Reporter: Petrus Dabu |
JAKARTA. Anggota Komisi XI DPR RI, Kemal Azis Stamboel mengapresiasi rencana program pensiun dini Pegawai Negeri Sipil (PNS) terutama di lingkungan Kementerian Keuangan. Menurutnya, jika didasarkan pada evaluasi performance base, ada harapan untuk meningkatkan produktivitas birokrasi.
“Diharapkan kebijakan ini ke depan bisa diperluas untuk menata sistem dan manajemen PNS secara keseluruhan agar lebih produktif,” ujarnya dalam saran pers kepada wartawan, Minggu (26/6).
Menurutnya, memang mesti ada perampingan birokrasi karena jumlah PNS di seluruh Indonesia sudah mencapai 4,7 juta. Ini menyebabkan alokasi belanja pegawai yang terus membengkak, belum ditambah dengan beban keuangan lanjutan seperti untuk pensiun, tunjangan hari tua dan lain-lain.
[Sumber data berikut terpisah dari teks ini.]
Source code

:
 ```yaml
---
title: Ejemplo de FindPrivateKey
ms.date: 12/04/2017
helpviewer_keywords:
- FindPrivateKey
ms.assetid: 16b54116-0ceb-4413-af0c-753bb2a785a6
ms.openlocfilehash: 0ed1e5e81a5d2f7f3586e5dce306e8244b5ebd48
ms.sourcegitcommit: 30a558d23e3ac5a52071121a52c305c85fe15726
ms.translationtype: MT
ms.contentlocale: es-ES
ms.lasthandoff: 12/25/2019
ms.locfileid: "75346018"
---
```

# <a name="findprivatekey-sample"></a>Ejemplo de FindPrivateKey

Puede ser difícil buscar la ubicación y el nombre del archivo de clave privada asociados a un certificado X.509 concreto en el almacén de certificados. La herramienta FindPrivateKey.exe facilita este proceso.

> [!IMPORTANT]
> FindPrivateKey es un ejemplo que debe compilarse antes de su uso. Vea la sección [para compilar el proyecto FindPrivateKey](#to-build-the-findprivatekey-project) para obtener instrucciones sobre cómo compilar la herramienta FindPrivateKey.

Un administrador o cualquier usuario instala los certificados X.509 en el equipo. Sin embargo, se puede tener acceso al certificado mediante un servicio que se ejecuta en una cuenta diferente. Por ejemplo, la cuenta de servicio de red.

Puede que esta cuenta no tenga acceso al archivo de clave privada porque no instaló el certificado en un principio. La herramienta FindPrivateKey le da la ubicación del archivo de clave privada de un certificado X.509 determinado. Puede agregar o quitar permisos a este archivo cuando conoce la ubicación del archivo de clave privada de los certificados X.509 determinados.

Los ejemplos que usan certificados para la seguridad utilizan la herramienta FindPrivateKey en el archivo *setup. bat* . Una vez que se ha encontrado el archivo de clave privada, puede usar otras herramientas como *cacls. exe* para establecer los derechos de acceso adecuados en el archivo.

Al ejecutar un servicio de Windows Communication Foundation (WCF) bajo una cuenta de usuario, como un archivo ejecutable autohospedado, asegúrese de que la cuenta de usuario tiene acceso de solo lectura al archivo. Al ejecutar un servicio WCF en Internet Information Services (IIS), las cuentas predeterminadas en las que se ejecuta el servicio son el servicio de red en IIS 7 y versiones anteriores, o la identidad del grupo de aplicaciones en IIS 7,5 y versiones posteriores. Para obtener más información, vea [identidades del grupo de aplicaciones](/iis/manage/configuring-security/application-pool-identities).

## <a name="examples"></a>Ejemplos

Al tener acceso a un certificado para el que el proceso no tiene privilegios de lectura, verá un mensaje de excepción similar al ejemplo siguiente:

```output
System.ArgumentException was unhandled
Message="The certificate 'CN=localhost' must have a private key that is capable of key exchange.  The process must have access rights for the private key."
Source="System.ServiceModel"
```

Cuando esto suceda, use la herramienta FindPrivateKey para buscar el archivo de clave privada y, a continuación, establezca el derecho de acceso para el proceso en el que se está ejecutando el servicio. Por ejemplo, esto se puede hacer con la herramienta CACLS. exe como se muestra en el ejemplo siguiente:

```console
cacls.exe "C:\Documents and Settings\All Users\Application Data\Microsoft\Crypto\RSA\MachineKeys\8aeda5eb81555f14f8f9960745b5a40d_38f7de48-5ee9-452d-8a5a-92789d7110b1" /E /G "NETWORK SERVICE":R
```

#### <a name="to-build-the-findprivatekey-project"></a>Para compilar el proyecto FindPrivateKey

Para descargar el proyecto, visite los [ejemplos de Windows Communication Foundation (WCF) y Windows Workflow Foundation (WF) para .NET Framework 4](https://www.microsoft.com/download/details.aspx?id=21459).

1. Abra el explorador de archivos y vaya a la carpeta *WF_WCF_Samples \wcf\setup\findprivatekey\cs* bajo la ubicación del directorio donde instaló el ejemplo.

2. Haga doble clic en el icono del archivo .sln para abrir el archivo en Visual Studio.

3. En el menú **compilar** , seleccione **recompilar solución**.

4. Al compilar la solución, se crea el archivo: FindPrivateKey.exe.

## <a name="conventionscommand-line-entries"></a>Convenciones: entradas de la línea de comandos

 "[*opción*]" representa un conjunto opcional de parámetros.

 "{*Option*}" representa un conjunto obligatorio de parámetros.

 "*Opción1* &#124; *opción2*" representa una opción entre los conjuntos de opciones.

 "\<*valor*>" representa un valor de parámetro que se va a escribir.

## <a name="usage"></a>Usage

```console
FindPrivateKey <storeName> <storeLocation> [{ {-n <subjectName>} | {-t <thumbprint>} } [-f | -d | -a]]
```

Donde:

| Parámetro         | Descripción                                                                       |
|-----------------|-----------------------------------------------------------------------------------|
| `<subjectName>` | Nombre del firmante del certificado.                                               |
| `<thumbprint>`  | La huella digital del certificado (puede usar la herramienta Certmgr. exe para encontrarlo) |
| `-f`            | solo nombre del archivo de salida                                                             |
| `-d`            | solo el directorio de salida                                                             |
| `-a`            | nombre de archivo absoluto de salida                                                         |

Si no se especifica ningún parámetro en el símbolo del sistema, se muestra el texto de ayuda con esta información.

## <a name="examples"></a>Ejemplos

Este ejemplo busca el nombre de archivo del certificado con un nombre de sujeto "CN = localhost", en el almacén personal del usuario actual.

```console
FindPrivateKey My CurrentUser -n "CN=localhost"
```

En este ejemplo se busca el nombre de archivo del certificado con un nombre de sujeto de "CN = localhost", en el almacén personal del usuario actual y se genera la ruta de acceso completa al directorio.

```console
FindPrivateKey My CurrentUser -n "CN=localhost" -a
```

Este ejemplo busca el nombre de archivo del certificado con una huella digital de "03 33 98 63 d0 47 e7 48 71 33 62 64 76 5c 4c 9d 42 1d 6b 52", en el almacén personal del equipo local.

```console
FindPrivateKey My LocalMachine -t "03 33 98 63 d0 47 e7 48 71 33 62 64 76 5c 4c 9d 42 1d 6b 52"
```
“Dengan proses reformasi birokrasi yang memiliki konsekuensi peningkatan remunerasi memang harus ada upaya yang serius untuk meningkatkan produktivitas PNS. Kalau tidak, maka rakyat secara keseluruhan sebagai pembayar pajak akan sangat kecewa melihat kesenjangan remunerasi yang diterima dengan produktivitas yang diberikan”, jelasnya.
Dalam APBN 2011, kata Kemal pos belanja pegawai Rp180,6 triliun atau sekitar 14,7% dari APBN 2011. Pada saat yang sama, alokasi anggaran yang ditetapkan untuk mendukung pencapaian sasaran-sasaran prioritas infrastruktur hanya Rp 67,4 triliun.
Sayangnya menurut politisi PKS ini, anggaran yang besar tersebut tidak diimbangi dengan produktivitas PNS. "Rendahnya produktivitas kerja terlihat dari aktivitas pegawai yang begitu santai di hampir semua instansi pemerintah sehingga membuat sistem rantai birokrasi menjadi terlalu panjang dan memicu ekonomi biaya tinggi,” ujarnya.
Pemerintah kata dia harus hati-hati dengan jumlah PNS yang terus meningkat karena pemekaran-pemekaran wilayah dan juga adanya kewajiban mem-PNS-kan pegawai honorer. Konsekuensinya bukan hanya gaji, tapi juga beban pensiun, tunjangan, fasilitas dan seterusnya. Sehingga alokasi belanja pembangunan daerah akan semakin terbatas.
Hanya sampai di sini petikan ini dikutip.